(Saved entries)
═══

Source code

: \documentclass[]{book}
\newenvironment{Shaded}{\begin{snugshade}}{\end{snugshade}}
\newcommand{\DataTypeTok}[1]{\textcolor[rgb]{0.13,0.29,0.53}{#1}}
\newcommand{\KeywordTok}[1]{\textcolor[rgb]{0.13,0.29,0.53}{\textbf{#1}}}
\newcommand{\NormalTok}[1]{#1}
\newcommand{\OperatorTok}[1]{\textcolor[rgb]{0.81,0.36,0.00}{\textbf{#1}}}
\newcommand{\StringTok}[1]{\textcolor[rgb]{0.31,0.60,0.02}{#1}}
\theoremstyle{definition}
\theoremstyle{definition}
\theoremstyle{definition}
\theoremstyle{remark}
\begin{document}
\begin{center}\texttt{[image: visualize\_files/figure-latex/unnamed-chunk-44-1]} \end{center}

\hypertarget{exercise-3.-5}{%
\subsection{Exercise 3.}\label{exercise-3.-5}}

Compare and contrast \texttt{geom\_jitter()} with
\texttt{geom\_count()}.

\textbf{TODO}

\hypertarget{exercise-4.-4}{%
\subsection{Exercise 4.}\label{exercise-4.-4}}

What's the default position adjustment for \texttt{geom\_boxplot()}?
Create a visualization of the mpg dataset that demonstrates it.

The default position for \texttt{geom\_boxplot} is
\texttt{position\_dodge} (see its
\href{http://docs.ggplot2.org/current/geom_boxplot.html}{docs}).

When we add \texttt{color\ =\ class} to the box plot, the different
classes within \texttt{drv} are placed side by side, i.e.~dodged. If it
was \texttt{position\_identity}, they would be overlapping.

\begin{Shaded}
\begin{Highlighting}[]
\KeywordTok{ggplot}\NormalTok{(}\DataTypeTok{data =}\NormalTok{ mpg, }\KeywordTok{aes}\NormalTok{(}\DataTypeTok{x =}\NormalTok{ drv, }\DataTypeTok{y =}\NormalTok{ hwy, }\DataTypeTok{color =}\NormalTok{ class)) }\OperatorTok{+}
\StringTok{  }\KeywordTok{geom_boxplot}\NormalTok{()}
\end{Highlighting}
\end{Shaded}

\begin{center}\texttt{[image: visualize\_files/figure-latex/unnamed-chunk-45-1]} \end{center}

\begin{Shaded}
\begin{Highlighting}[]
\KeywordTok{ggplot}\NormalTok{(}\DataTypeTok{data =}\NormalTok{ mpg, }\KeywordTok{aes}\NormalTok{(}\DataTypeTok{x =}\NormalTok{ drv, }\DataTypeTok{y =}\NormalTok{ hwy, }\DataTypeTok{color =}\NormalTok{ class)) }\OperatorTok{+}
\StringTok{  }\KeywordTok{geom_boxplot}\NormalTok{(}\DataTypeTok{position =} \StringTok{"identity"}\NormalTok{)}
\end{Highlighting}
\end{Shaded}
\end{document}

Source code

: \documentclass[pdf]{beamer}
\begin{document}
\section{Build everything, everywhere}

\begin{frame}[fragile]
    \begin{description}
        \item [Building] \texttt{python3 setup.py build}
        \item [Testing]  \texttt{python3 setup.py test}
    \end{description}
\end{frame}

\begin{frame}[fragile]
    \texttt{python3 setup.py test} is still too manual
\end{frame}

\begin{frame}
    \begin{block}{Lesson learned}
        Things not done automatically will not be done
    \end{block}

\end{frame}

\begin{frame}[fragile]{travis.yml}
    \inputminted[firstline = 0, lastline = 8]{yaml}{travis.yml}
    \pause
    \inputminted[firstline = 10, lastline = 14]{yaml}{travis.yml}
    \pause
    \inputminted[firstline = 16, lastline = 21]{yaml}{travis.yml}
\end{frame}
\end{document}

═══

• Your instructions: Please be sure to repeat every entry exactly.

• Output below:
Source code

: \documentclass[]{book}
\newenvironment{Shaded}{\begin{snugshade}}{\end{snugshade}}
\newcommand{\DataTypeTok}[1]{\textcolor[rgb]{0.13,0.29,0.53}{#1}}
\newcommand{\KeywordTok}[1]{\textcolor[rgb]{0.13,0.29,0.53}{\textbf{#1}}}
\newcommand{\NormalTok}[1]{#1}
\newcommand{\OperatorTok}[1]{\textcolor[rgb]{0.81,0.36,0.00}{\textbf{#1}}}
\newcommand{\StringTok}[1]{\textcolor[rgb]{0.31,0.60,0.02}{#1}}
\theoremstyle{definition}
\theoremstyle{definition}
\theoremstyle{definition}
\theoremstyle{remark}
\begin{document}
\begin{center}\texttt{[image: visualize\_files/figure-latex/unnamed-chunk-44-1]} \end{center}

\hypertarget{exercise-3.-5}{%
\subsection{Exercise 3.}\label{exercise-3.-5}}

Compare and contrast \texttt{geom\_jitter()} with
\texttt{geom\_count()}.

\textbf{TODO}

\hypertarget{exercise-4.-4}{%
\subsection{Exercise 4.}\label{exercise-4.-4}}

What's the default position adjustment for \texttt{geom\_boxplot()}?
Create a visualization of the mpg dataset that demonstrates it.

The default position for \texttt{geom\_boxplot} is
\texttt{position\_dodge} (see its
\href{http://docs.ggplot2.org/current/geom_boxplot.html}{docs}).

When we add \texttt{color\ =\ class} to the box plot, the different
classes within \texttt{drv} are placed side by side, i.e.~dodged. If it
was \texttt{position\_identity}, they would be overlapping.

\begin{Shaded}
\begin{Highlighting}[]
\KeywordTok{ggplot}\NormalTok{(}\DataTypeTok{data =}\NormalTok{ mpg, }\KeywordTok{aes}\NormalTok{(}\DataTypeTok{x =}\NormalTok{ drv, }\DataTypeTok{y =}\NormalTok{ hwy, }\DataTypeTok{color =}\NormalTok{ class)) }\OperatorTok{+}
\StringTok{  }\KeywordTok{geom_boxplot}\NormalTok{()}
\end{Highlighting}
\end{Shaded}

\begin{center}\texttt{[image: visualize\_files/figure-latex/unnamed-chunk-45-1]} \end{center}

\begin{Shaded}
\begin{Highlighting}[]
\KeywordTok{ggplot}\NormalTok{(}\DataTypeTok{data =}\NormalTok{ mpg, }\KeywordTok{aes}\NormalTok{(}\DataTypeTok{x =}\NormalTok{ drv, }\DataTypeTok{y =}\NormalTok{ hwy, }\DataTypeTok{color =}\NormalTok{ class)) }\OperatorTok{+}
\StringTok{  }\KeywordTok{geom_boxplot}\NormalTok{(}\DataTypeTok{position =} \StringTok{"identity"}\NormalTok{)}
\end{Highlighting}
\end{Shaded}
\end{document}

Source code

: \documentclass[pdf]{beamer}
\begin{document}
\section{Build everything, everywhere}

\begin{frame}[fragile]
    \begin{description}
        \item [Building] \texttt{python3 setup.py build}
        \item [Testing]  \texttt{python3 setup.py test}
    \end{description}
\end{frame}

\begin{frame}[fragile]
    \texttt{python3 setup.py test} is still too manual
\end{frame}

\begin{frame}
    \begin{block}{Lesson learned}
        Things not done automatically will not be done
    \end{block}

\end{frame}

\begin{frame}[fragile]{travis.yml}
    \inputminted[firstline = 0, lastline = 8]{yaml}{travis.yml}
    \pause
    \inputminted[firstline = 10, lastline = 14]{yaml}{travis.yml}
    \pause
    \inputminted[firstline = 16, lastline = 21]{yaml}{travis.yml}
\end{frame}
\end{document}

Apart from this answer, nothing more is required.